__WORK REQUEST__: Please restate the entire listing verbatim.

__THE INPUT__:
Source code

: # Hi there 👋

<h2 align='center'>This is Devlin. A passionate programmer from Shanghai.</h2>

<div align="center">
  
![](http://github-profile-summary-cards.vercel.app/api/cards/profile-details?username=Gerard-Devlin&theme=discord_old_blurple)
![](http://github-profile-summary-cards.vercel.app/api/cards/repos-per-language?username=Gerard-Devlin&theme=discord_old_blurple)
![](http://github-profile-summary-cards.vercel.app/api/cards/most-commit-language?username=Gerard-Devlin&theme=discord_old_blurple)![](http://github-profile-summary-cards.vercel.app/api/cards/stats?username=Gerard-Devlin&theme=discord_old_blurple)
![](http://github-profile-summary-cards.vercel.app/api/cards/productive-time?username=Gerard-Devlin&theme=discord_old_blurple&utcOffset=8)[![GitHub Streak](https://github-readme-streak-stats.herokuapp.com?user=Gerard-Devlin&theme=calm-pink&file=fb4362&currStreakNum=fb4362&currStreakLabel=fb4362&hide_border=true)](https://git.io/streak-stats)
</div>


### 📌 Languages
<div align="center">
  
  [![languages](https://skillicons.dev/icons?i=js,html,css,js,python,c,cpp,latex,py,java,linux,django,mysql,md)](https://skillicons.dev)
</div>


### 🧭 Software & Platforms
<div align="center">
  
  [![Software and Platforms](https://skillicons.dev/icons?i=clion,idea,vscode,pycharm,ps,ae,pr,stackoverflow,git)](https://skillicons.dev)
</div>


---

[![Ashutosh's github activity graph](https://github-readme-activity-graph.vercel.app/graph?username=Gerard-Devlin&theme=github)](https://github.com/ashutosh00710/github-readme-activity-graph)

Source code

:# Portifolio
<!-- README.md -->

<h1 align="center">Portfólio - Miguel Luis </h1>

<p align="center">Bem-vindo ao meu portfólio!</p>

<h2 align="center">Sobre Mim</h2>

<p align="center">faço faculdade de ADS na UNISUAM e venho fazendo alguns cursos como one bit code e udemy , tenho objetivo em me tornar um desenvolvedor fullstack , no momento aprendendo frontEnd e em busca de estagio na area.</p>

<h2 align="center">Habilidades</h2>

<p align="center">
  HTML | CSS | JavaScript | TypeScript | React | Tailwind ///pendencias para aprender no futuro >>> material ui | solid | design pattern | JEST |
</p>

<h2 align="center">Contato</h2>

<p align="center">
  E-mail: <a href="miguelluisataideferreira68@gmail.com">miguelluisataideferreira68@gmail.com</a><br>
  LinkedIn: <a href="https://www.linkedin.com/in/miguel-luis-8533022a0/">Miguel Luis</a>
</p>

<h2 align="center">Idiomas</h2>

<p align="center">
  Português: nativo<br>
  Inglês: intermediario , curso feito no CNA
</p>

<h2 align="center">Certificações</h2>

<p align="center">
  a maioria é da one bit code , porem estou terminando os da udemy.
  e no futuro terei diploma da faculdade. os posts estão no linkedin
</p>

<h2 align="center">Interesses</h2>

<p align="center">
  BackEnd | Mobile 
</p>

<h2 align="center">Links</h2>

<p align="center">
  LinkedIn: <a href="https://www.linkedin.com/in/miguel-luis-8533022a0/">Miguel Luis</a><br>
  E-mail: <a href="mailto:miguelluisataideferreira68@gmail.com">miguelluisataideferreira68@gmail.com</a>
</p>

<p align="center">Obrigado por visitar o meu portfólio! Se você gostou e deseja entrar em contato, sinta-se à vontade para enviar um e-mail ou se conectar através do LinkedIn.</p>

__EXPECTED ANSWER__:
Source code

: # Hi there 👋

<h2 align='center'>This is Devlin. A passionate programmer from Shanghai.</h2>

<div align="center">
  
![](http://github-profile-summary-cards.vercel.app/api/cards/profile-details?username=Gerard-Devlin&theme=discord_old_blurple)
![](http://github-profile-summary-cards.vercel.app/api/cards/repos-per-language?username=Gerard-Devlin&theme=discord_old_blurple)
![](http://github-profile-summary-cards.vercel.app/api/cards/most-commit-language?username=Gerard-Devlin&theme=discord_old_blurple)![](http://github-profile-summary-cards.vercel.app/api/cards/stats?username=Gerard-Devlin&theme=discord_old_blurple)
![](http://github-profile-summary-cards.vercel.app/api/cards/productive-time?username=Gerard-Devlin&theme=discord_old_blurple&utcOffset=8)[![GitHub Streak](https://github-readme-streak-stats.herokuapp.com?user=Gerard-Devlin&theme=calm-pink&file=fb4362&currStreakNum=fb4362&currStreakLabel=fb4362&hide_border=true)](https://git.io/streak-stats)
</div>


### 📌 Languages
<div align="center">
  
  [![languages](https://skillicons.dev/icons?i=js,html,css,js,python,c,cpp,latex,py,java,linux,django,mysql,md)](https://skillicons.dev)
</div>


### 🧭 Software & Platforms
<div align="center">
  
  [![Software and Platforms](https://skillicons.dev/icons?i=clion,idea,vscode,pycharm,ps,ae,pr,stackoverflow,git)](https://skillicons.dev)
</div>


---

[![Ashutosh's github activity graph](https://github-readme-activity-graph.vercel.app/graph?username=Gerard-Devlin&theme=github)](https://github.com/ashutosh00710/github-readme-activity-graph)

Source code

:# Portifolio
<!-- README.md -->

<h1 align="center">Portfólio - Miguel Luis </h1>

<p align="center">Bem-vindo ao meu portfólio!</p>

<h2 align="center">Sobre Mim</h2>

<p align="center">faço faculdade de ADS na UNISUAM e venho fazendo alguns cursos como one bit code e udemy , tenho objetivo em me tornar um desenvolvedor fullstack , no momento aprendendo frontEnd e em busca de estagio na area.</p>

<h2 align="center">Habilidades</h2>

<p align="center">
  HTML | CSS | JavaScript | TypeScript | React | Tailwind ///pendencias para aprender no futuro >>> material ui | solid | design pattern | JEST |
</p>

<h2 align="center">Contato</h2>

<p align="center">
  E-mail: <a href="miguelluisataideferreira68@gmail.com">miguelluisataideferreira68@gmail.com</a><br>
  LinkedIn: <a href="https://www.linkedin.com/in/miguel-luis-8533022a0/">Miguel Luis</a>
</p>

<h2 align="center">Idiomas</h2>

<p align="center">
  Português: nativo<br>
  Inglês: intermediario , curso feito no CNA
</p>

<h2 align="center">Certificações</h2>

<p align="center">
  a maioria é da one bit code , porem estou terminando os da udemy.
  e no futuro terei diploma da faculdade. os posts estão no linkedin
</p>

<h2 align="center">Interesses</h2>

<p align="center">
  BackEnd | Mobile 
</p>

<h2 align="center">Links</h2>

<p align="center">
  LinkedIn: <a href="https://www.linkedin.com/in/miguel-luis-8533022a0/">Miguel Luis</a><br>
  E-mail: <a href="mailto:miguelluisataideferreira68@gmail.com">miguelluisataideferreira68@gmail.com</a>
</p>

<p align="center">Obrigado por visitar o meu portfólio! Se você gostou e deseja entrar em contato, sinta-se à vontade para enviar um e-mail ou se conectar através do LinkedIn.</p>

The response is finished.